Reproduce the listing that follows character for character, excluding its pictures.
----------------
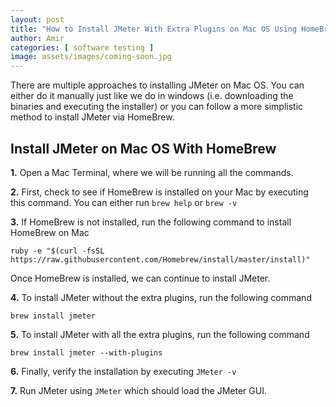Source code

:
 ```yaml
---
layout: post
title: "How to Install JMeter With Extra Plugins on Mac OS Using HomeBrew"
author: Amir
categories: [ software testing ]
image: assets/images/coming-soon.jpg
---
```


There are multiple approaches to installing JMeter on Mac OS. You can either do it manually just like we do in windows (i.e. downloading the binaries and executing the installer) or you can follow a more simplistic method to install JMeter via HomeBrew.

## Install JMeter on Mac OS With HomeBrew

**1.** Open a Mac Terminal, where we will be running all the commands.

**2.** First, check to see if HomeBrew is installed on your Mac by executing this command. You can either run `brew help` or `brew -v`

**3.** If HomeBrew is not installed, run the following command to install HomeBrew on Mac

    ruby -e "$(curl -fsSL https://raw.githubusercontent.com/Homebrew/install/master/install)"

Once HomeBrew is installed, we can continue to install JMeter.

**4.** To install JMeter without the extra plugins, run the following command

    brew install jmeter

**5.** To install JMeter with all the extra plugins, run the following command

    brew install jmeter --with-plugins

**6.** Finally, verify the installation by executing `JMeter -v`

**7.** Run JMeter using `JMeter` which should load the JMeter GUI.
----------------
[Result of this task]:
Source code

:
 ```yaml
---
layout: post
title: "How to Install JMeter With Extra Plugins on Mac OS Using HomeBrew"
author: Amir
categories: [ software testing ]
image: assets/images/coming-soon.jpg
---
```


There are multiple approaches to installing JMeter on Mac OS. You can either do it manually just like we do in windows (i.e. downloading the binaries and executing the installer) or you can follow a more simplistic method to install JMeter via HomeBrew.

## Install JMeter on Mac OS With HomeBrew

**1.** Open a Mac Terminal, where we will be running all the commands.

**2.** First, check to see if HomeBrew is installed on your Mac by executing this command. You can either run `brew help` or `brew -v`

**3.** If HomeBrew is not installed, run the following command to install HomeBrew on Mac

    ruby -e "$(curl -fsSL https://raw.githubusercontent.com/Homebrew/install/master/install)"

Once HomeBrew is installed, we can continue to install JMeter.

**4.** To install JMeter without the extra plugins, run the following command

    brew install jmeter

**5.** To install JMeter with all the extra plugins, run the following command

    brew install jmeter --with-plugins

**6.** Finally, verify the installation by executing `JMeter -v`

**7.** Run JMeter using `JMeter` which should load the JMeter GUI.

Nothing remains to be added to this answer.